__EXERCISE__.
Return, word for word, only the lines of the data below that lie between the line with "data integrity reason." and the line with "the related nodes/edges.", those two lines included.

__Records from a data collection__.
[Start of Attachment]

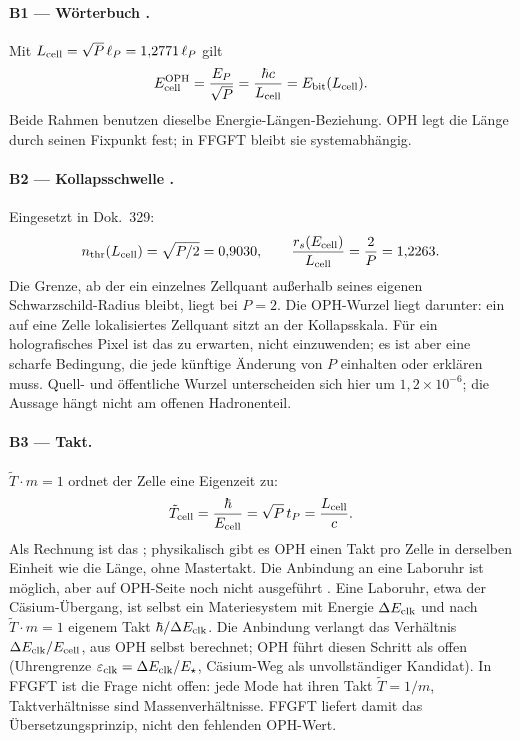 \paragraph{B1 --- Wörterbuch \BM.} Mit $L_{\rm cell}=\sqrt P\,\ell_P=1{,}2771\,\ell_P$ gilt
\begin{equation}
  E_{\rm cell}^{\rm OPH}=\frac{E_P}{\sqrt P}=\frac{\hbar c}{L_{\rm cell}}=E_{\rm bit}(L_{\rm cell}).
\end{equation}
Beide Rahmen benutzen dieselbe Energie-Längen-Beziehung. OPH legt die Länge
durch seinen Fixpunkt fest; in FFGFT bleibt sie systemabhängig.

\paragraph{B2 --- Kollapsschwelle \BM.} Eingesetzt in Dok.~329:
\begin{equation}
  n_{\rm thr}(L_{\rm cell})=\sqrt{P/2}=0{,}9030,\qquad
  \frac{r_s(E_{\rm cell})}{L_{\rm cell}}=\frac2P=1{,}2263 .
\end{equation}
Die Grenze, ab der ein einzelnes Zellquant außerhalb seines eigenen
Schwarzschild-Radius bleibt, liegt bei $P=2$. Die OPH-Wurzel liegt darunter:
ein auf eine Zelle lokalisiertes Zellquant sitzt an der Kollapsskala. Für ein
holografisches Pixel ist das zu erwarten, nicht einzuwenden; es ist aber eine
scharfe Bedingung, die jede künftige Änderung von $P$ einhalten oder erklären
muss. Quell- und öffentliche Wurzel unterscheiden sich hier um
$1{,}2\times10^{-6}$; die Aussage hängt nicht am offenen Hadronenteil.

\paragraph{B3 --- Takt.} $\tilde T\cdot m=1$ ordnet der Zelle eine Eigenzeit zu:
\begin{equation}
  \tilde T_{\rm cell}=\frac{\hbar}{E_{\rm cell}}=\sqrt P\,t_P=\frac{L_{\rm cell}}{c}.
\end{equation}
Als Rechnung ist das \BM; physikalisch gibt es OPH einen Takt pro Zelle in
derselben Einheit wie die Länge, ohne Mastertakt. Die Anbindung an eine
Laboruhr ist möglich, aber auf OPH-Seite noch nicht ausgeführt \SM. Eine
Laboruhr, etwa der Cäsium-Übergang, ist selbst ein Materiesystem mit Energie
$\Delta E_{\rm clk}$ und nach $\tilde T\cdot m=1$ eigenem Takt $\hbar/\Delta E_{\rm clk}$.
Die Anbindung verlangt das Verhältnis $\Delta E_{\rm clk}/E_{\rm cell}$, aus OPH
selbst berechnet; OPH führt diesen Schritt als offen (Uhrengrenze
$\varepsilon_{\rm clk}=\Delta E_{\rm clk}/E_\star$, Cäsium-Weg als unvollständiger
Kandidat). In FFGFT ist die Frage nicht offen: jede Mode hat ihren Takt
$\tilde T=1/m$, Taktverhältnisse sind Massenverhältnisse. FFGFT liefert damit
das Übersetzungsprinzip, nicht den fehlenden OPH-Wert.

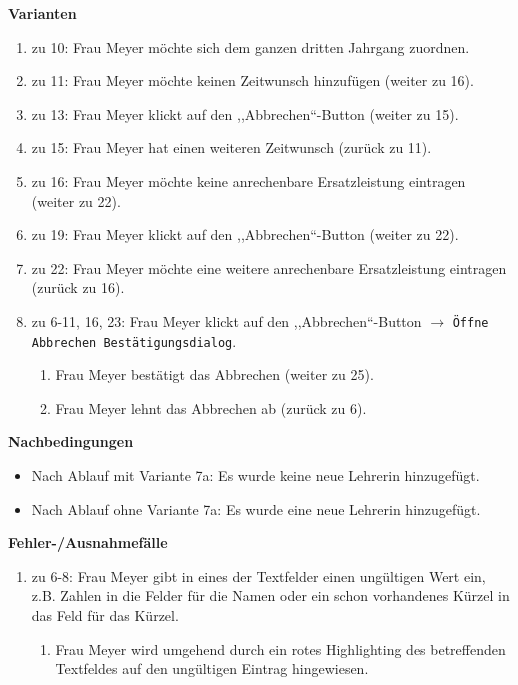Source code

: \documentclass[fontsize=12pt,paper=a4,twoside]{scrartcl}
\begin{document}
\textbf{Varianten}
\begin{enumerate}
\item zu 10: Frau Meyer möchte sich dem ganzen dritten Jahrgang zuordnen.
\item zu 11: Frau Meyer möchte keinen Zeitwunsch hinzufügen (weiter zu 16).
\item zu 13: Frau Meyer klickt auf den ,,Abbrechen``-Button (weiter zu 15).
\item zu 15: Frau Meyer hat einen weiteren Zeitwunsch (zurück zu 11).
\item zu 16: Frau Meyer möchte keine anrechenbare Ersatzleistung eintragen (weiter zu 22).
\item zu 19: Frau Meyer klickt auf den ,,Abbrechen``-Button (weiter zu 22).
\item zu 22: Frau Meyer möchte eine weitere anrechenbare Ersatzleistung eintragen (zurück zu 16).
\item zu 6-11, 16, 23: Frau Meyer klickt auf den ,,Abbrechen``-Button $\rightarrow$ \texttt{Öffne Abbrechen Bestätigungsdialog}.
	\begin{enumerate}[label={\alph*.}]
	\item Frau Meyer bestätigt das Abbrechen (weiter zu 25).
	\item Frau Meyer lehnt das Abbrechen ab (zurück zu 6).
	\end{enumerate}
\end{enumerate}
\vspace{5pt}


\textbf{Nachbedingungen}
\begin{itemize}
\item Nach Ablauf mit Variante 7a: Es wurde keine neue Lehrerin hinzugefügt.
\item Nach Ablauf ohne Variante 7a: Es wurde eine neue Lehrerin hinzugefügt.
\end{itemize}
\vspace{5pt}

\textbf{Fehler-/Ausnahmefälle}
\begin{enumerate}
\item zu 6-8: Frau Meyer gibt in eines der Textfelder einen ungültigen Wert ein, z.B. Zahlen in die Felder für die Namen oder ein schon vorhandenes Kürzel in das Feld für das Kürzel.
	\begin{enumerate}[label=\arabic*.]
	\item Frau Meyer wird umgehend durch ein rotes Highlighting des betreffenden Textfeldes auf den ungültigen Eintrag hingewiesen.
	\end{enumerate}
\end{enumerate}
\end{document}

[End of Attachment]
[Start of Attachment]

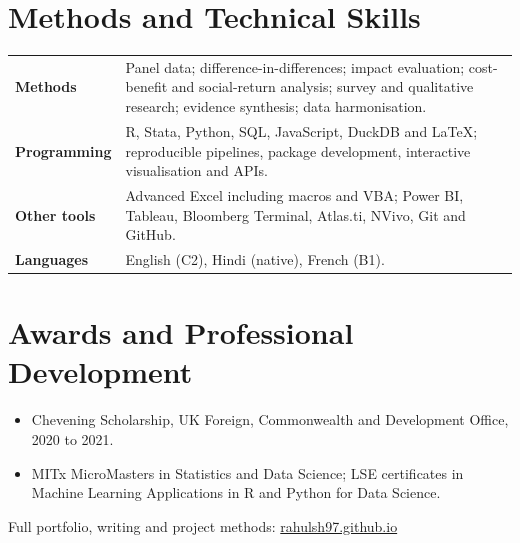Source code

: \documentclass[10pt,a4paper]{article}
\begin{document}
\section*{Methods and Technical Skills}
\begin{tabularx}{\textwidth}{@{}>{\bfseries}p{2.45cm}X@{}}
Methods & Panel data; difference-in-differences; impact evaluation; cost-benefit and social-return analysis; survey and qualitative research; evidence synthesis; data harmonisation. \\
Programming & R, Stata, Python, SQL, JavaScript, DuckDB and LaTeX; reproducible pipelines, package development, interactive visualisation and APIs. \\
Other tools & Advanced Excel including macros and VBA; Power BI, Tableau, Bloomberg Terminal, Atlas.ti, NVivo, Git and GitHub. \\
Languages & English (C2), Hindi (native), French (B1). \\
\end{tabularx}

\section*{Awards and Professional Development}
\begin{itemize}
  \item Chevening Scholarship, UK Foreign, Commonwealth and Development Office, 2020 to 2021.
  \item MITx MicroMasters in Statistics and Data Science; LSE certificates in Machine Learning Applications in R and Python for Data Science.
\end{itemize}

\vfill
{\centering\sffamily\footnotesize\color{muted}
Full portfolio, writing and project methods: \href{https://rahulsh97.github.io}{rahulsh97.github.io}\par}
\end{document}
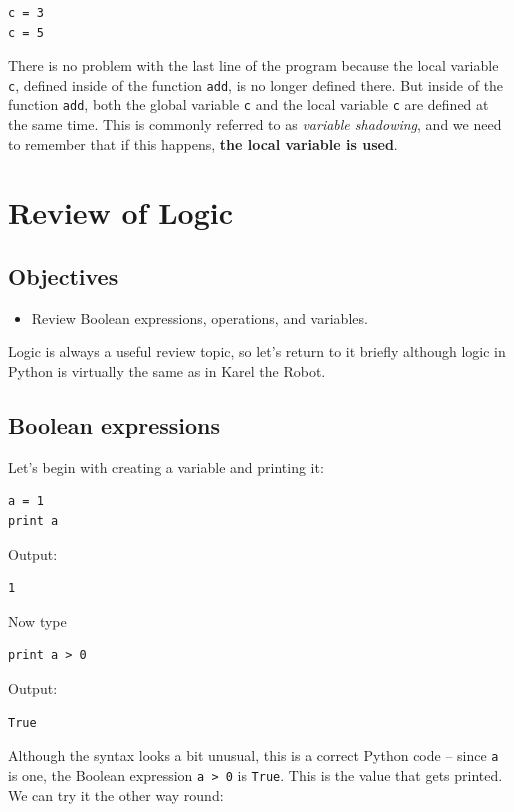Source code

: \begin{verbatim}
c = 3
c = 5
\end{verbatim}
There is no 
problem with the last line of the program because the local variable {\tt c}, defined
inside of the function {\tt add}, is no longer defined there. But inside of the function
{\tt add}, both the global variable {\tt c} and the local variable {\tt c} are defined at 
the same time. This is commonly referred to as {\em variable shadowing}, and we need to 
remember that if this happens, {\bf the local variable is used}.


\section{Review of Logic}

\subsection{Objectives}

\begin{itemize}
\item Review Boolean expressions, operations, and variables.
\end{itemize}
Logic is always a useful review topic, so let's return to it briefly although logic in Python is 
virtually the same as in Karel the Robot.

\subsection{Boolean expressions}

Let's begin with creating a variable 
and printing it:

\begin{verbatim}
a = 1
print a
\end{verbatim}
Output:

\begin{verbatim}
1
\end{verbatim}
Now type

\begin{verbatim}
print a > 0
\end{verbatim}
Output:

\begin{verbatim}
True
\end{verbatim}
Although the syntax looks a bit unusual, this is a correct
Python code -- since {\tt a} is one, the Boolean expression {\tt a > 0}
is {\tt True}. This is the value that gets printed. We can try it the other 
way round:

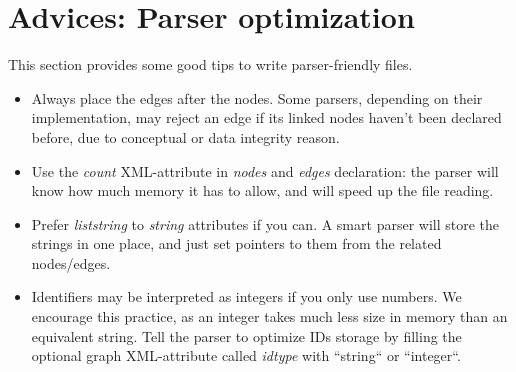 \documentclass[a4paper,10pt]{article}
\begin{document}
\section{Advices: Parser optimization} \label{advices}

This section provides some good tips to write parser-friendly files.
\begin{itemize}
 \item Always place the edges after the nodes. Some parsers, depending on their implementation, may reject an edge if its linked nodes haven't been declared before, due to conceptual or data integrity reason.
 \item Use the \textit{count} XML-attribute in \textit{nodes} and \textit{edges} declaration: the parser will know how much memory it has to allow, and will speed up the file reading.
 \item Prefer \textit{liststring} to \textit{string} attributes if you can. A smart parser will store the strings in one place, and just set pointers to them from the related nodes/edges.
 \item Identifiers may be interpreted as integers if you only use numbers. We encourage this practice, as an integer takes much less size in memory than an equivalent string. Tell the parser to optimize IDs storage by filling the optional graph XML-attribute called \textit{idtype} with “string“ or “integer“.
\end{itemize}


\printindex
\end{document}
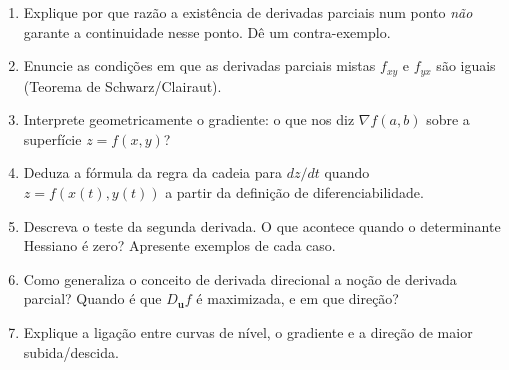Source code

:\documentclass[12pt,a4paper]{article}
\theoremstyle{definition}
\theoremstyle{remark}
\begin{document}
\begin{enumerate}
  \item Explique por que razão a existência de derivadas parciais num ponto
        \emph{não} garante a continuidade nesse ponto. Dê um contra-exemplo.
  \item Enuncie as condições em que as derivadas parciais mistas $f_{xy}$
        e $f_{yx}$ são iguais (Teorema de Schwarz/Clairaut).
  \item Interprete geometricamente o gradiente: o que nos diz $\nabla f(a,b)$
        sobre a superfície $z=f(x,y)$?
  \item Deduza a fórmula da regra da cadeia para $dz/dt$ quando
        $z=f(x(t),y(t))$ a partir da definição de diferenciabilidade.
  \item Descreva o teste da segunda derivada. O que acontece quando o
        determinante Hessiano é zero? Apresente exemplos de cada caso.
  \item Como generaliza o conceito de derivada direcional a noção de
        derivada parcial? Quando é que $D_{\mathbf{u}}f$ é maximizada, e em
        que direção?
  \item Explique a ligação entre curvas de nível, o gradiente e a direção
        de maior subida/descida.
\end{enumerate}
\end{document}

[End of Attachment]
[Start of Attachment]

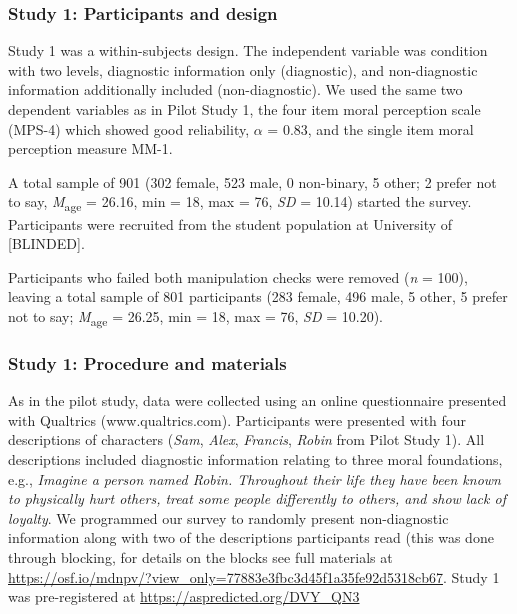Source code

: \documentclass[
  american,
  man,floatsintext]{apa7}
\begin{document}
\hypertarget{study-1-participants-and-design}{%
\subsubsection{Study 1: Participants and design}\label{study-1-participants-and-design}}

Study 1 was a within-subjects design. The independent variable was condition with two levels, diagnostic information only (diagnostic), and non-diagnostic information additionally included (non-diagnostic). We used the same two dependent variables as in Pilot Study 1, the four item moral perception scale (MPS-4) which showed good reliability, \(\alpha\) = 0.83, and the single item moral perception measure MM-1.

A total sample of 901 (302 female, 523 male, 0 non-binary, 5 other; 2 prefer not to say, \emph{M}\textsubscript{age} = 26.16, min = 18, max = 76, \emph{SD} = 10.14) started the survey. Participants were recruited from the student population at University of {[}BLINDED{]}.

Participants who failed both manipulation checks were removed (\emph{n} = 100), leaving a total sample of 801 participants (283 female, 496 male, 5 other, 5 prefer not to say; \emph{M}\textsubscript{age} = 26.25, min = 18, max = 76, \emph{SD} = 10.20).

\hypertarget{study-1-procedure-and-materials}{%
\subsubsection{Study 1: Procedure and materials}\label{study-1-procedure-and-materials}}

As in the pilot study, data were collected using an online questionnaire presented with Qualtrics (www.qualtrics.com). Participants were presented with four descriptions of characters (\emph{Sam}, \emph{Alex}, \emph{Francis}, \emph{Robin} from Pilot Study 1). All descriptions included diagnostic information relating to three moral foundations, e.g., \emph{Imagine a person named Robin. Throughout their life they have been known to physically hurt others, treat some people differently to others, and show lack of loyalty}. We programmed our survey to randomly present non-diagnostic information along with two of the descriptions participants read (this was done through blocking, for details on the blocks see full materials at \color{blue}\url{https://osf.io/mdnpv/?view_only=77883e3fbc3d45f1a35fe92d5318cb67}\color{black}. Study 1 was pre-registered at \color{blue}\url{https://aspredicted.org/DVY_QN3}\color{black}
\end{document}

[End of Attachment]

__ANSWER BELOW__.
 \item Always place the edges after the nodes. Some parsers, depending on their implementation, may reject an edge if its linked nodes haven't been declared before, due to conceptual or data integrity reason.
 \item Use the \textit{count} XML-attribute in \textit{nodes} and \textit{edges} declaration: the parser will know how much memory it has to allow, and will speed up the file reading.
 \item Prefer \textit{liststring} to \textit{string} attributes if you can. A smart parser will store the strings in one place, and just set pointers to them from the related nodes/edges.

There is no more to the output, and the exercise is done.